(Records from a collection)
+---+

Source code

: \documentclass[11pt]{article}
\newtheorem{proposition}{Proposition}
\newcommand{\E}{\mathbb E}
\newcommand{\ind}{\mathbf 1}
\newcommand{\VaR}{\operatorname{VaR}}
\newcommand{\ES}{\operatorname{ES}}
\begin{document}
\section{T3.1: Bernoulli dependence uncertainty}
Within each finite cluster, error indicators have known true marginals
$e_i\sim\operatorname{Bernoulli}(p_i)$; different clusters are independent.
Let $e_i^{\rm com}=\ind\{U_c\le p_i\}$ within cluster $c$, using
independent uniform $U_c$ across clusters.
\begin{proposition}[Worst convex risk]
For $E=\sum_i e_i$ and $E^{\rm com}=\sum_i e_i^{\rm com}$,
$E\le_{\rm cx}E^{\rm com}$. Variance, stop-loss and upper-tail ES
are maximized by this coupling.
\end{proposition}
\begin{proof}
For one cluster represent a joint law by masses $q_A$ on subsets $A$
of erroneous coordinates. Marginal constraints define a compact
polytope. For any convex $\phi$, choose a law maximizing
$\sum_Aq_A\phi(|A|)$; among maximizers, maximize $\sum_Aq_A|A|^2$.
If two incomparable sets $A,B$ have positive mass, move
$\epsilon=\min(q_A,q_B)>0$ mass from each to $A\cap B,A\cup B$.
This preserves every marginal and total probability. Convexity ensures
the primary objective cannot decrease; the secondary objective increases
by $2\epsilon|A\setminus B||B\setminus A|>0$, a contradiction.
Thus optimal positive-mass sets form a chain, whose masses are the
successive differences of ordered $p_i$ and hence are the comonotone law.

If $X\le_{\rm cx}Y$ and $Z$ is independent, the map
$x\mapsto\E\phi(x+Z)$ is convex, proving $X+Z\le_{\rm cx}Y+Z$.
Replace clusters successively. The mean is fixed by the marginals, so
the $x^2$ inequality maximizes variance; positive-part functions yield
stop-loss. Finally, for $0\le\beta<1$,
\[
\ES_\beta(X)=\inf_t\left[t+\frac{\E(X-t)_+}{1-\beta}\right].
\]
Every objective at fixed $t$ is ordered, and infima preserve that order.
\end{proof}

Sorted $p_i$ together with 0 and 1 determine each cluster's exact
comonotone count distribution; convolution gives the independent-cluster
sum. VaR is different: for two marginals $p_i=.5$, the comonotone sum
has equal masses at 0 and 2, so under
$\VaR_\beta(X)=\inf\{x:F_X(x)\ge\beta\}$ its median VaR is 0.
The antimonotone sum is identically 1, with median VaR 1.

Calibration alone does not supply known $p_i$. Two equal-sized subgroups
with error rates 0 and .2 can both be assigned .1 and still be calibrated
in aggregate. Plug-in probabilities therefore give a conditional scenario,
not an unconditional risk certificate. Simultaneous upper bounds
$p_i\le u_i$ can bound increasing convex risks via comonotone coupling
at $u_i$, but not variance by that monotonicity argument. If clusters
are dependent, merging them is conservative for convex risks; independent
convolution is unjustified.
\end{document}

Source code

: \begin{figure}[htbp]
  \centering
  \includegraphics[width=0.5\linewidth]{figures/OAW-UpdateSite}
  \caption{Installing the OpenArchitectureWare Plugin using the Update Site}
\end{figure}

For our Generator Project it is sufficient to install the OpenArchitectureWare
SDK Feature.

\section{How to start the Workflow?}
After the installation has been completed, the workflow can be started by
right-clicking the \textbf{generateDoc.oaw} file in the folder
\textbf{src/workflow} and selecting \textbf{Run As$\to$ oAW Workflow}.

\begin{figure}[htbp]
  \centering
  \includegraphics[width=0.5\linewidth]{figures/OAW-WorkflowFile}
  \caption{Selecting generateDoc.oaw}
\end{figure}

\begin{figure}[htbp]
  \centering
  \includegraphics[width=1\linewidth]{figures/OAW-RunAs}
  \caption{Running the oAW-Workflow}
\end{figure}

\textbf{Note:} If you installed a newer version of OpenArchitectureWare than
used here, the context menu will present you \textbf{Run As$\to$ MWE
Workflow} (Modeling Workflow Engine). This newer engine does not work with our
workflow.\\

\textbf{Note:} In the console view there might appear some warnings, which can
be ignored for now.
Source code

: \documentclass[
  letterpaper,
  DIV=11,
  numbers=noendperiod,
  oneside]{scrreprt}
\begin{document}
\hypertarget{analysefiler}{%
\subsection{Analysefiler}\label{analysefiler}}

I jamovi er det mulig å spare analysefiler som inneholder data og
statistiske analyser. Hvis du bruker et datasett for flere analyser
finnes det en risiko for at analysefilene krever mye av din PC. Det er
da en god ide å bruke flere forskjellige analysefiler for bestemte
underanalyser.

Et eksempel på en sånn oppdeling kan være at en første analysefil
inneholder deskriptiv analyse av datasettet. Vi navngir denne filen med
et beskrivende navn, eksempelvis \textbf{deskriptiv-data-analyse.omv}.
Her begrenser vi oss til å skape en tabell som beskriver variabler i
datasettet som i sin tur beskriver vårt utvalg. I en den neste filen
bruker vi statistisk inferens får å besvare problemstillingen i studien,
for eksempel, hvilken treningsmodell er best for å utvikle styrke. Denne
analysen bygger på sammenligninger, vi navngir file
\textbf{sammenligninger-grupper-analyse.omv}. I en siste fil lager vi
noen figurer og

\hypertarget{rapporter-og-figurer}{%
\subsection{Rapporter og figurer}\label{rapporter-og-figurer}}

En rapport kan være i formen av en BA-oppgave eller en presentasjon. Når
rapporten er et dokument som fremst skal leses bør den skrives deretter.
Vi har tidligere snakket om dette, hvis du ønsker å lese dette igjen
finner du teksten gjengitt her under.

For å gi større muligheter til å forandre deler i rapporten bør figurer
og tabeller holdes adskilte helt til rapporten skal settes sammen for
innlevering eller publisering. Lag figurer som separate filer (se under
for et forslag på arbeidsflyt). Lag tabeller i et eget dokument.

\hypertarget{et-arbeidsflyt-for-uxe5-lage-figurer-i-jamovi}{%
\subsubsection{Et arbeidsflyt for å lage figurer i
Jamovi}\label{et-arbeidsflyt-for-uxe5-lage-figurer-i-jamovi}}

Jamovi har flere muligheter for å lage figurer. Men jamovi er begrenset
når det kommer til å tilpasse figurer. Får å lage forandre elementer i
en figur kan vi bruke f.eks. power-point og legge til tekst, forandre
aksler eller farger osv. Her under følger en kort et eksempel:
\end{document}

+---+

**Assigned task:** Give again, exactly as written, every line from the first one above through the line that has "Within each finite" in it.

**Task result:**
Source code

: \documentclass[11pt]{article}
\newtheorem{proposition}{Proposition}
\newcommand{\E}{\mathbb E}
\newcommand{\ind}{\mathbf 1}
\newcommand{\VaR}{\operatorname{VaR}}
\newcommand{\ES}{\operatorname{ES}}
\begin{document}
\section{T3.1: Bernoulli dependence uncertainty}
Within each finite cluster, error indicators have known true marginals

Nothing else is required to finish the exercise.